I will protect your pensions. Nothing about your pension is going to change when I am governor. - Chris Christie, "An Open Letter to the Teachers of NJ" October, 2009

Friday, December 31, 2010

International Test Score Comparison Fail - Part I

We now have a "reform" movement in education that is predicated on proving that American schools are failing miserably. Moaning abut the horrible test scores of America kids compared to the rest of the world's students has become a necessary requirement for the 'former who wants to look "serious".

The problem is that the 'formers are either knowingly misrepresenting these test results, or don't know how to read them correctly.

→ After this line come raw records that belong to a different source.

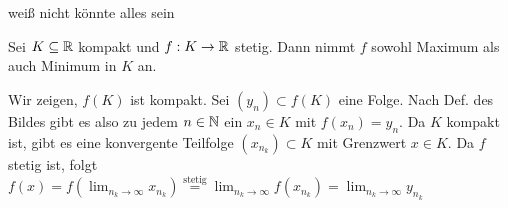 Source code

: \begin{subtheorem}
	weiß nicht könnte alles sein
\end{subtheorem}

\begin{subtheorem}
	Sei $ K \subseteq \mathbb{R}  $ kompakt und $ f:K\to \mathbb{R}  $ stetig. Dann nimmt $ f $ sowohl Maximum als auch Minimum in $ K $ an.
\end{subtheorem}
\begin{subproof*}
	Wir zeigen, $ f(K) $ ist kompakt. Sei $ (y_n) \subset f(K) $ eine Folge. Nach Def. des Bildes gibt es also zu jedem $ n \in \mathbb{N} $ ein $ x_n \in K $ mit $ f(x_n) = y_n $.
	Da $ K $ kompakt ist, gibt es eine konvergente Teilfolge $ (x_{n_k}) \subset K $ mit Grenzwert $ x \in K $. Da $ f $ stetig ist, folgt $ f(x) = f(\lim_{n_k \to \infty} x_{n_k}) \overset{\text{stetig} }{=} \lim_{n_k \to \infty} f(x_{n_k}) = \lim_{n_k \to \infty} y_{n_k} $
\end{subproof*}



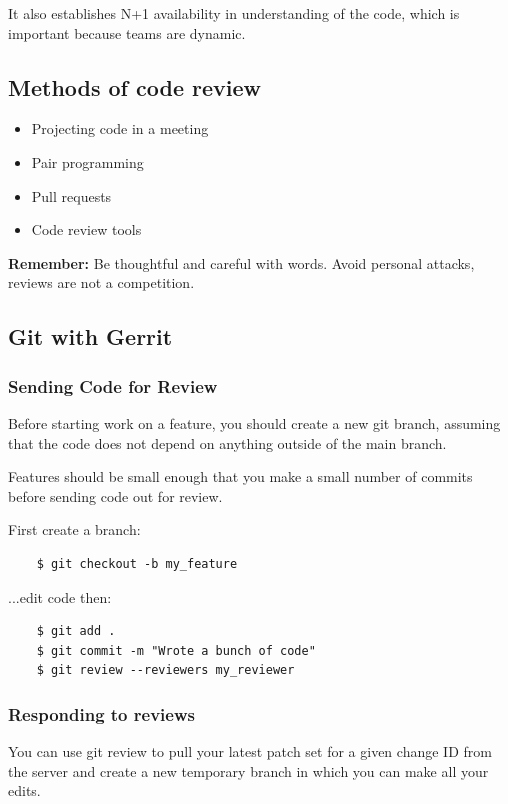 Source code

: \documentclass{article}
\begin{document}
It also establishes N+1 availability in understanding of the code, which is important because teams are dynamic.

\subsection{Methods of code review}
\begin{itemize}
    \item Projecting code in a meeting
    \item Pair programming
    \item Pull requests
    \item Code review tools
\end{itemize}

\textbf{Remember:} Be thoughtful and careful with words. Avoid personal attacks, reviews are not a competition.

\subsection{Git with Gerrit}

\subsubsection*{Sending Code for Review}

Before starting work on a feature, you should create a new git branch, assuming that the code does not depend on anything outside of the main branch. 

Features should be small enough that you make a small number of commits before sending code out for review.

First create a branch:
\begin{verbatim}
    $ git checkout -b my_feature 
\end{verbatim}

...edit code then:
\begin{verbatim}
    $ git add .
    $ git commit -m "Wrote a bunch of code"
    $ git review --reviewers my_reviewer
\end{verbatim}

\subsubsection*{Responding to reviews }

You can use git review to pull your latest patch set for a given change ID from the server and create a new temporary branch in which you can make all your edits. 
\end{document}
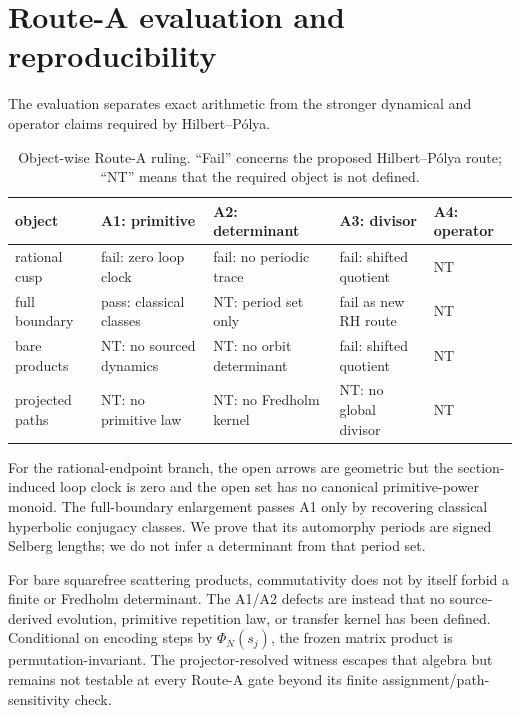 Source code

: \section{Route-A evaluation and reproducibility}

The evaluation separates exact arithmetic from the stronger dynamical and
operator claims required by Hilbert--P\'olya.

\begin{table}[t]
\centering
\small
\caption{Object-wise Route-A ruling.  ``Fail'' concerns the proposed
Hilbert--P\'olya route; ``NT'' means that the required object is not defined.}
\begin{tabular}{@{}
>{\raggedright\arraybackslash}p{}
>{\raggedright\arraybackslash}p{}
>{\raggedright\arraybackslash}p{}
>{\raggedright\arraybackslash}p{}
>{\raggedright\arraybackslash}p{}@{}}
\toprule
object & A1: primitive & A2: determinant & A3: divisor & A4: operator \\
\midrule
rational cusp & fail: zero loop clock & fail: no periodic trace & fail: shifted quotient & NT \\
full boundary & pass: classical classes & NT: period set only & fail as new RH route & NT \\
bare products & NT: no sourced dynamics & NT: no orbit determinant & fail: shifted quotient & NT \\
projected paths & NT: no primitive law & NT: no Fredholm kernel & NT: no global divisor & NT \\
\bottomrule
\end{tabular}
\label{tab:route-a}
\end{table}

For the rational-endpoint branch, the open arrows are geometric but the
section-induced loop clock is zero and the open set has no canonical
primitive-power monoid.  The full-boundary enlargement passes A1 only by
recovering classical hyperbolic conjugacy classes.  We prove that its
automorphy periods are signed Selberg lengths; we do not infer a determinant
from that period set.

For bare squarefree scattering products, commutativity does not by itself
forbid a finite or Fredholm determinant.  The A1/A2 defects are instead that
no source-derived evolution, primitive repetition law, or transfer kernel has
been defined.  Conditional on encoding steps by \(\Phi_N(s_j)\), the frozen
matrix product is permutation-invariant.  The projector-resolved witness
escapes that algebra but remains not testable at every Route-A gate beyond its
finite assignment/path-sensitivity check.


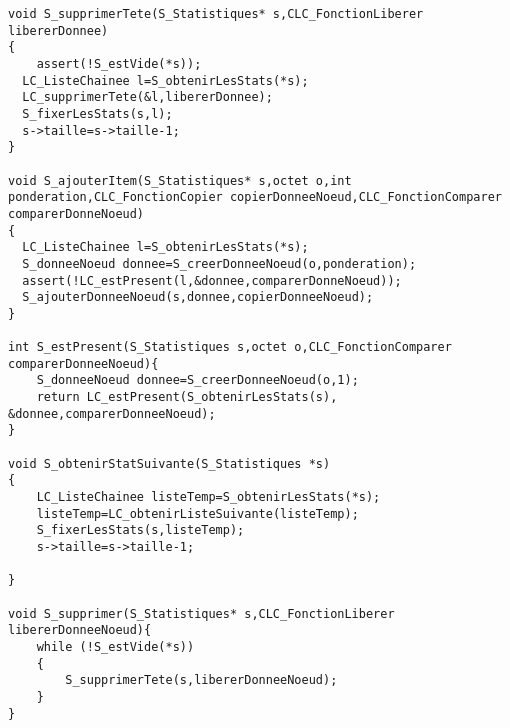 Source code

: \begin{verbatim}
void S_supprimerTete(S_Statistiques* s,CLC_FonctionLiberer libererDonnee)
{
	assert(!S_estVide(*s));
  LC_ListeChainee l=S_obtenirLesStats(*s);
  LC_supprimerTete(&l,libererDonnee);
  S_fixerLesStats(s,l);
  s->taille=s->taille-1;
}

void S_ajouterItem(S_Statistiques* s,octet o,int ponderation,CLC_FonctionCopier copierDonneeNoeud,CLC_FonctionComparer comparerDonneNoeud)
{
  LC_ListeChainee l=S_obtenirLesStats(*s);
  S_donneeNoeud donnee=S_creerDonneeNoeud(o,ponderation);
  assert(!LC_estPresent(l,&donnee,comparerDonneNoeud));
  S_ajouterDonneeNoeud(s,donnee,copierDonneeNoeud);
}

int S_estPresent(S_Statistiques s,octet o,CLC_FonctionComparer comparerDonneeNoeud){
	S_donneeNoeud donnee=S_creerDonneeNoeud(o,1);
	return LC_estPresent(S_obtenirLesStats(s), &donnee,comparerDonneeNoeud);
}

void S_obtenirStatSuivante(S_Statistiques *s)
{
	LC_ListeChainee listeTemp=S_obtenirLesStats(*s);
	listeTemp=LC_obtenirListeSuivante(listeTemp);
	S_fixerLesStats(s,listeTemp);
	s->taille=s->taille-1;
	
}

void S_supprimer(S_Statistiques* s,CLC_FonctionLiberer libererDonneeNoeud){
	while (!S_estVide(*s))
	{
		S_supprimerTete(s,libererDonneeNoeud);
	}
}

\end{verbatim}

And the media, which has shown over and over again that it can't do even the most basic analysis, is playing along.

Tino Sanandaji takes the 'formers to task:
So similar to my comparison of GDP levels, let us compare Americans with European ancestry (about 65% of the U.S population, and not some sort of elite) with Europeans in Europe. We remove Asians, Mexicans, African-Americans and other countries that are best compared to their home nations. In Europe, we remove immigrants. 

The results are astonishing at least to me. Rather than being at the bottom of the class, United States students are 7th best out of 28, and far better than the average of Western European nations where they largely originate from. 

The mean score of Americans with European ancestry is 524, compared to 506 in Europe, when first and second generation immigrants are excluded. So much for the bigoted notions that Americans are dumb and Europeans are smart. This is also opposed to everything I have been taught about the American public school system.
Read the entire thing - it's well worth it. I do, however, have to respond to this:
Similarly, the left claims that the American education system is horrible, because Americans don’t invest enough in education. The left has no answer when you point out that the United States spends insanely more than Europe and East Asia on education. According to the OECD, the United States spends about 50% more per pupil than the average for Western Europe, and 40% more than Japan.
I have an answer: a large part of that expenditure in the US includes providing health care and retirement benefits to teachers and other public school workers. But in every other OECD country, those expenses are provided to all citizens nationally. So the US has to report those expenses on human welfare as part of its education spending, while other countries do not. That makes a huge difference.

I am still waiting for some academic to do a comparison on spending that takes this into account. Tino, have you started on you dissertation yet?


Anonymous said...

Henry Levin at Teachers College (Columbia U.) is working on the corrected spending comparisons. I've been in touch with him throughout the process. He should have a paper out this spring on the topic.

Duke said...

In an ideal world, it would come out before NJ school elections, and influence the debate on school funding.

As if...

Still, we need this data for the long-term. Looking forward to reading it and begging you to interpret the math!